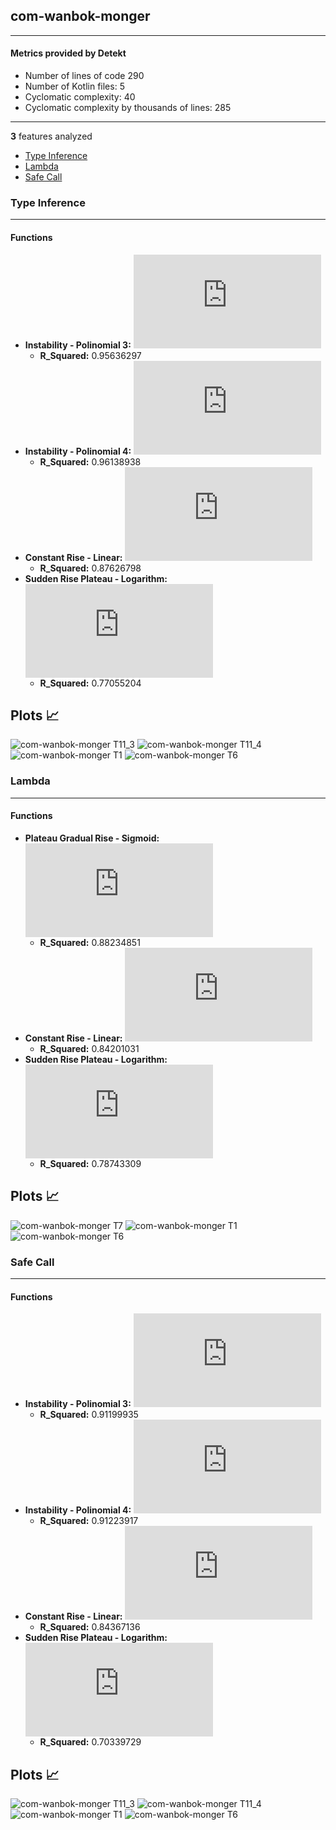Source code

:## com-wanbok-monger
----
#### Metrics provided by Detekt
* Number of lines of code 290
* Number of Kotlin files: 5
* Cyclomatic complexity: 40
* Cyclomatic complexity by thousands of lines: 285 

----
**3** features analyzed

*	<a href="#type_inference">Type Inference</a> 
*	<a href="#lambda">Lambda</a> 
*	<a href="#safe_call">Safe Call</a> 


### <a name="type_inference">Type Inference</a>
----
#### Functions
* **Instability - Polinomial 3:** ![equation](http://latex.codecogs.com/svg.latex?('-0.023529x%5E3%20&plus;0.623889x%5E2%20&plus;%20-1.91476x%20&plus;%207.851651',))
    * **R_Squared:** 0.95636297
* **Instability - Polinomial 4:** ![equation](http://latex.codecogs.com/svg.latex?0.001561x%5E4%20&plus;%20-0.085968x%5E3%20&plus;1.441179x%5E2%20&plus;%20-5.772634x%20&plus;%2012.590815)
    * **R_Squared:** 0.96138938
* **Constant Rise - Linear:** ![equation](http://latex.codecogs.com/svg.latex?2.238596x%20&plus;%202.719298)
    * **R_Squared:** 0.87626798
* **Sudden Rise Plateau - Logarithm:** ![equation](http://latex.codecogs.com/svg.latex?14.918661%5Clog_%7B3.308632%7D%28x%29%20&plus;%200.0)
    * **R_Squared:** 0.77055204

**Plots** :chart_with_upwards_trend:
-----

![com-wanbok-monger T11_3](../plots/com-wanbok-monger_type_inference_T11_3.png)
![com-wanbok-monger T11_4](../plots/com-wanbok-monger_type_inference_T11_4.png)
![com-wanbok-monger T1](../plots/com-wanbok-monger_type_inference_T1.png)
![com-wanbok-monger T6](../plots/com-wanbok-monger_type_inference_T6.png)
### <a name="lambda">Lambda</a>
----
#### Functions
* **Plateau Gradual Rise - Sigmoid:** ![equation](http://latex.codecogs.com/svg.latex?%5Cfrac%7B7.775184%7D%7B1%20&plus;%20%5Cepsilon%5E%28-0.480558%28x%20-9.202182%29%29%7D%20&plus;%202.687484)
    * **R_Squared:** 0.88234851
* **Constant Rise - Linear:** ![equation](http://latex.codecogs.com/svg.latex?0.521053x%20&plus;%201.684211)
    * **R_Squared:** 0.84201031
* **Sudden Rise Plateau - Logarithm:** ![equation](http://latex.codecogs.com/svg.latex?4.260763%5Clog_%7B3.562962%7D%28x%29%20&plus;%200.0)
    * **R_Squared:** 0.78743309

**Plots** :chart_with_upwards_trend:
-----

![com-wanbok-monger T7](../plots/com-wanbok-monger_lambda_T7.png)
![com-wanbok-monger T1](../plots/com-wanbok-monger_lambda_T1.png)
![com-wanbok-monger T6](../plots/com-wanbok-monger_lambda_T6.png)
### <a name="safe_call">Safe Call</a>
----
#### Functions
* **Instability - Polinomial 3:** ![equation](http://latex.codecogs.com/svg.latex?('-0.026468x%5E3%20&plus;0.741268x%5E2%20&plus;%20-3.12055x%20&plus;%209.972394',))
    * **R_Squared:** 0.91199935
* **Instability - Polinomial 4:** ![equation](http://latex.codecogs.com/svg.latex?0.000363x%5E4%20&plus;%20-0.041x%5E3%20&plus;0.931475x%5E2%20&plus;%20-4.01839x%20&plus;%2011.075335)
    * **R_Squared:** 0.91223917
* **Constant Rise - Linear:** ![equation](http://latex.codecogs.com/svg.latex?2.340351x%20&plus;%201.438596)
    * **R_Squared:** 0.84367136
* **Sudden Rise Plateau - Logarithm:** ![equation](http://latex.codecogs.com/svg.latex?14.832593%5Clog_%7B3.307521%7D%28x%29%20&plus;%200.0)
    * **R_Squared:** 0.70339729

**Plots** :chart_with_upwards_trend:
-----

![com-wanbok-monger T11_3](../plots/com-wanbok-monger_safe_call_T11_3.png)
![com-wanbok-monger T11_4](../plots/com-wanbok-monger_safe_call_T11_4.png)
![com-wanbok-monger T1](../plots/com-wanbok-monger_safe_call_T1.png)
![com-wanbok-monger T6](../plots/com-wanbok-monger_safe_call_T6.png)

→ **Work item**
The data is to be printed again exactly, but without its pictures.

→ **Answer for the task**
Source code

:## com-wanbok-monger
----
#### Metrics provided by Detekt
* Number of lines of code 290
* Number of Kotlin files: 5
* Cyclomatic complexity: 40
* Cyclomatic complexity by thousands of lines: 285 

----
**3** features analyzed

*	<a href="#type_inference">Type Inference</a> 
*	<a href="#lambda">Lambda</a> 
*	<a href="#safe_call">Safe Call</a> 


### <a name="type_inference">Type Inference</a>
----
#### Functions
* **Instability - Polinomial 3:** ![equation](http://latex.codecogs.com/svg.latex?('-0.023529x%5E3%20&plus;0.623889x%5E2%20&plus;%20-1.91476x%20&plus;%207.851651',))
    * **R_Squared:** 0.95636297
* **Instability - Polinomial 4:** ![equation](http://latex.codecogs.com/svg.latex?0.001561x%5E4%20&plus;%20-0.085968x%5E3%20&plus;1.441179x%5E2%20&plus;%20-5.772634x%20&plus;%2012.590815)
    * **R_Squared:** 0.96138938
* **Constant Rise - Linear:** ![equation](http://latex.codecogs.com/svg.latex?2.238596x%20&plus;%202.719298)
    * **R_Squared:** 0.87626798
* **Sudden Rise Plateau - Logarithm:** ![equation](http://latex.codecogs.com/svg.latex?14.918661%5Clog_%7B3.308632%7D%28x%29%20&plus;%200.0)
    * **R_Squared:** 0.77055204

**Plots** :chart_with_upwards_trend:
-----

![com-wanbok-monger T11_3](../plots/com-wanbok-monger_type_inference_T11_3.png)
![com-wanbok-monger T11_4](../plots/com-wanbok-monger_type_inference_T11_4.png)
![com-wanbok-monger T1](../plots/com-wanbok-monger_type_inference_T1.png)
![com-wanbok-monger T6](../plots/com-wanbok-monger_type_inference_T6.png)
### <a name="lambda">Lambda</a>
----
#### Functions
* **Plateau Gradual Rise - Sigmoid:** ![equation](http://latex.codecogs.com/svg.latex?%5Cfrac%7B7.775184%7D%7B1%20&plus;%20%5Cepsilon%5E%28-0.480558%28x%20-9.202182%29%29%7D%20&plus;%202.687484)
    * **R_Squared:** 0.88234851
* **Constant Rise - Linear:** ![equation](http://latex.codecogs.com/svg.latex?0.521053x%20&plus;%201.684211)
    * **R_Squared:** 0.84201031
* **Sudden Rise Plateau - Logarithm:** ![equation](http://latex.codecogs.com/svg.latex?4.260763%5Clog_%7B3.562962%7D%28x%29%20&plus;%200.0)
    * **R_Squared:** 0.78743309

**Plots** :chart_with_upwards_trend:
-----

![com-wanbok-monger T7](../plots/com-wanbok-monger_lambda_T7.png)
![com-wanbok-monger T1](../plots/com-wanbok-monger_lambda_T1.png)
![com-wanbok-monger T6](../plots/com-wanbok-monger_lambda_T6.png)
### <a name="safe_call">Safe Call</a>
----
#### Functions
* **Instability - Polinomial 3:** ![equation](http://latex.codecogs.com/svg.latex?('-0.026468x%5E3%20&plus;0.741268x%5E2%20&plus;%20-3.12055x%20&plus;%209.972394',))
    * **R_Squared:** 0.91199935
* **Instability - Polinomial 4:** ![equation](http://latex.codecogs.com/svg.latex?0.000363x%5E4%20&plus;%20-0.041x%5E3%20&plus;0.931475x%5E2%20&plus;%20-4.01839x%20&plus;%2011.075335)
    * **R_Squared:** 0.91223917
* **Constant Rise - Linear:** ![equation](http://latex.codecogs.com/svg.latex?2.340351x%20&plus;%201.438596)
    * **R_Squared:** 0.84367136
* **Sudden Rise Plateau - Logarithm:** ![equation](http://latex.codecogs.com/svg.latex?14.832593%5Clog_%7B3.307521%7D%28x%29%20&plus;%200.0)
    * **R_Squared:** 0.70339729

**Plots** :chart_with_upwards_trend:
-----

![com-wanbok-monger T11_3](../plots/com-wanbok-monger_safe_call_T11_3.png)
![com-wanbok-monger T11_4](../plots/com-wanbok-monger_safe_call_T11_4.png)
![com-wanbok-monger T1](../plots/com-wanbok-monger_safe_call_T1.png)
![com-wanbok-monger T6](../plots/com-wanbok-monger_safe_call_T6.png)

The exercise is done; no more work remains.